Respiratory - Noninfectious Pulmonary Parenchymal Disease Flashcards
What happens when Carbon monoxide (CO) is inhaled?
- Forms Carboxyhemoglobin
- CO has 200x greater affinity for hemoglobin
- Less O2 carried in blood
- Less O2 released at tissues (holds on tight)

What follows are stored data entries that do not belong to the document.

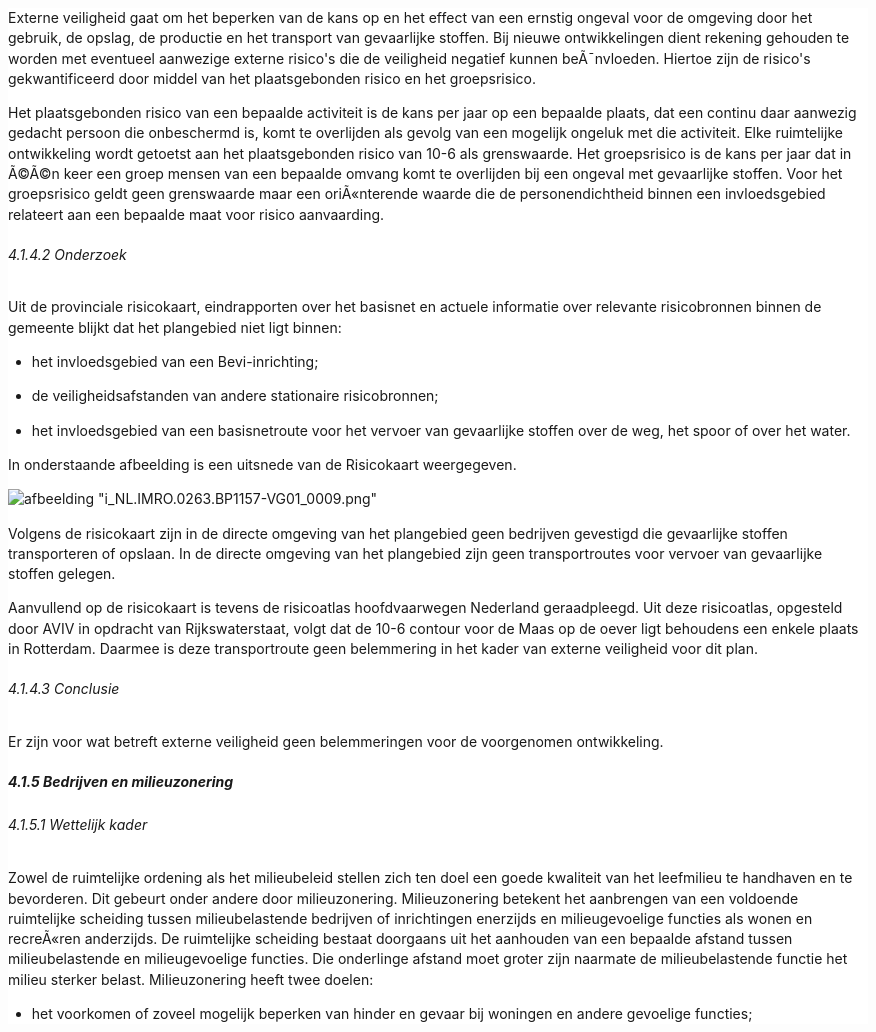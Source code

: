 Externe veiligheid gaat om het beperken van de kans op en het effect van een ernstig ongeval voor de omgeving door het gebruik, de opslag, de productie en het transport van gevaarlijke stoffen. Bij nieuwe ontwikkelingen dient rekening gehouden te worden met eventueel aanwezige externe risico's die de veiligheid negatief kunnen beÃ¯nvloeden. Hiertoe zijn de risico's gekwantificeerd door middel van het plaatsgebonden risico en het groepsrisico.

Het plaatsgebonden risico van een bepaalde activiteit is de kans per jaar op een bepaalde plaats, dat een continu daar aanwezig gedacht persoon die onbeschermd is, komt te overlijden als gevolg van een mogelijk ongeluk met die activiteit. Elke ruimtelijke ontwikkeling wordt getoetst aan het plaatsgebonden risico van 10\-6 als grenswaarde. Het groepsrisico is de kans per jaar dat in Ã©Ã©n keer een groep mensen van een bepaalde omvang komt te overlijden bij een ongeval met gevaarlijke stoffen. Voor het groepsrisico geldt geen grenswaarde maar een oriÃ«nterende waarde die de personendichtheid binnen een invloedsgebied relateert aan een bepaalde maat voor risico aanvaarding.

###### 4\.1\.4\.2 Onderzoek

Uit de provinciale risicokaart, eindrapporten over het basisnet en actuele informatie over relevante risicobronnen binnen de gemeente blijkt dat het plangebied niet ligt binnen:

* het invloedsgebied van een Bevi\-inrichting;

* de veiligheidsafstanden van andere stationaire risicobronnen;

* het invloedsgebied van een basisnetroute voor het vervoer van gevaarlijke stoffen over de weg, het spoor of over het water.

In onderstaande afbeelding is een uitsnede van de Risicokaart weergegeven.

![afbeelding "i_NL.IMRO.0263.BP1157-VG01_0009.png"](i_NL.IMRO.0263.BP1157-VG01_0009.png)

Volgens de risicokaart zijn in de directe omgeving van het plangebied geen bedrijven gevestigd die gevaarlijke stoffen transporteren of opslaan. In de directe omgeving van het plangebied zijn geen transportroutes voor vervoer van gevaarlijke stoffen gelegen.

Aanvullend op de risicokaart is tevens de risicoatlas hoofdvaarwegen Nederland geraadpleegd. Uit deze risicoatlas, opgesteld door AVIV in opdracht van Rijkswaterstaat, volgt dat de 10\-6 contour voor de Maas op de oever ligt behoudens een enkele plaats in Rotterdam. Daarmee is deze transportroute geen belemmering in het kader van externe veiligheid voor dit plan.

###### 4\.1\.4\.3 Conclusie

Er zijn voor wat betreft externe veiligheid geen belemmeringen voor de voorgenomen ontwikkeling.

##### 4\.1\.5 Bedrijven en milieuzonering

###### 4\.1\.5\.1 Wettelijk kader

Zowel de ruimtelijke ordening als het milieubeleid stellen zich ten doel een goede kwaliteit van het leefmilieu te handhaven en te bevorderen. Dit gebeurt onder andere door milieuzonering. Milieuzonering betekent het aanbrengen van een voldoende ruimtelijke scheiding tussen milieubelastende bedrijven of inrichtingen enerzijds en milieugevoelige functies als wonen en recreÃ«ren anderzijds. De ruimtelijke scheiding bestaat doorgaans uit het aanhouden van een bepaalde afstand tussen milieubelastende en milieugevoelige functies. Die onderlinge afstand moet groter zijn naarmate de milieubelastende functie het milieu sterker belast. Milieuzonering heeft twee doelen:

* het voorkomen of zoveel mogelijk beperken van hinder en gevaar bij woningen en andere gevoelige functies;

- Mucus membranes can be red but oxygen is not as available to tissues
What is Cyanide Toxicosis?
- Produced by combustible items as they burn
- Cyanide inhibits cytochrome oxidase
- inhibits aerobic metabolism
- CNS and heart depend on aerobic ATP production
- Almond odor
What are the respiratory concerns with fire patients?
- Tissue Hypoxia:
- ⇣ inspired, carrying, and release of O2
- Cardio (arrhythmias), Neuro (sedate, seizures, coma)
- Thermal Damage
- Upper respiratory tract and larynx
- Dermal burns
- Pulmonary Irritation
- Toxins cause chemical or thermal-induced bronchoconstriction, inflammation, necrosis, pulmonary edema
- Signs range from ⇡RR to fatal respiratory dysfunction
What can be seen on radiographs of fire patients?
- Can be normal in mild cases (20%)
- Can show bronchial disease from toxin irriation
- Can show pulmonary edema
- inflammation and oxidant injury damage alveoli and increase permeability
- blood flow increased and lymphatics impaired
- Can show alveolar pattern
- pneumonia can occur after smoke inhalation
What are the treatments for Fire patients?
- Respiratory Tract:
- O2 supplementation to eliminate CO
- hyperbaric oxygen chamber can help
- Bronchodilators
- Nebulization and coupage
- Other potential therapies
- Antibiotics if documented pneumonia
- Steroids if obstructive airway edema/inflammation
- Tracheostomy f obstruction
- +/- mechanical ventilation
- Burns: wound care, antibiotics, IV fluids, analgesia
- Eyes: Topical antibiotics and atropine
- O2 supplementation to eliminate CO
What does a Hyperbaric Oxygen Chamber do?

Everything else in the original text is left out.